Gold from a vending machine?

In addition to traditional sellers, gold is now available on a trial basis from vending machines, which dispense small ingots from a gram (about 1/31 of a troy ounce) up to an ounce, plus American Gold Eagles in various denominations. The markup is said to be 5% to 15% over the bullion price, which is updated in the machine every minute or so, but might well be higher. While they have been described as “gold ATMs”, to earn that title, the gold they dispensed would have to be spendable at your local Starbucks. We are not there yet.

Our concerns: First, is the gold authentic? Just because the bars come with a certificate of authenticity issued by the machine's owners does not make them authentic. Second, check the premium. A 5% markup for a 1-ounce coin would make the machine roughly competitive with a coin dealer, as would a 15% markup for a fractional gold coin.
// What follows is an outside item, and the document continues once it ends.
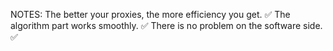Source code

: NOTES:
The better your proxies, the more efficiency you get. ✅
The algorithm part works smoothly. ✅
There is no problem on the software side. ✅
For now, we see gold vending machines as a curiosity, perhaps suitable for buying fingernail-sized gifts for special occasions.

Are gold vending machines a sign that gold is already a bubble? Hardly, since this is a trial of a few machines. When they are installed in quantity at local shopping malls, let’s revisit the question.
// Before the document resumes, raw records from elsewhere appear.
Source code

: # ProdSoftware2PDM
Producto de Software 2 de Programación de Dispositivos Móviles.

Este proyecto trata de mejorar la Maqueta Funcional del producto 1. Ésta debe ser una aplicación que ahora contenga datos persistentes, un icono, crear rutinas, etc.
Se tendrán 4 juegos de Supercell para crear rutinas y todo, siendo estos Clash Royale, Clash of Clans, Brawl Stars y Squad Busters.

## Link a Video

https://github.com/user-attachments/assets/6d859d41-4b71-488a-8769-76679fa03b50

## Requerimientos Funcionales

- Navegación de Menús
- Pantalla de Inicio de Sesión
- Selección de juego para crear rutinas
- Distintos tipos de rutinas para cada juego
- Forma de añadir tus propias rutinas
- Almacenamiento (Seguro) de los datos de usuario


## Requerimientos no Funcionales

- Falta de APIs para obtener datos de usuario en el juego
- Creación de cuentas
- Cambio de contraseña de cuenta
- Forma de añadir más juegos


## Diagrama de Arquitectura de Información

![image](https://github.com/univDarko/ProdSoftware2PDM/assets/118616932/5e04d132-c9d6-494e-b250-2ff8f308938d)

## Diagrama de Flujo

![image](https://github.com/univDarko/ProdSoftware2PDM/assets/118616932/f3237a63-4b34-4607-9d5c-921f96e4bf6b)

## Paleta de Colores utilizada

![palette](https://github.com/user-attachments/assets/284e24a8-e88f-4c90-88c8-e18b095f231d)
Is gold an investment bubble?

A bubble happens when everyone already owns the asset — like tulip bulbs in 17th century Dutch Netherlands — and the last ones into the market hope to profit by selling to other novices at an even higher price. But when everyone is participating in the bubble, there is no one left to sell to, and the bubble suddenly bursts. With perhaps just 5% of American investors owning gold (and likely much less than that), it is not over-owned. Maybe some day it will justifiably be called a bubble. Now, it is just a highly volatile market that frightens the uninitiated.

Americans are buying precious metals, many for the first time. Some are concerned about the erosion of their purchasing power as the Fed runs the dollar-printing presses and buys Treasury bonds. Some are concerned about a possible collapse of the US financial system in the face of sharply rising government debt. Owning gold helps them protect the value of their wealth by assuring that part of it will maintain its purchasing power in case the dollar collapses in hyperinflation.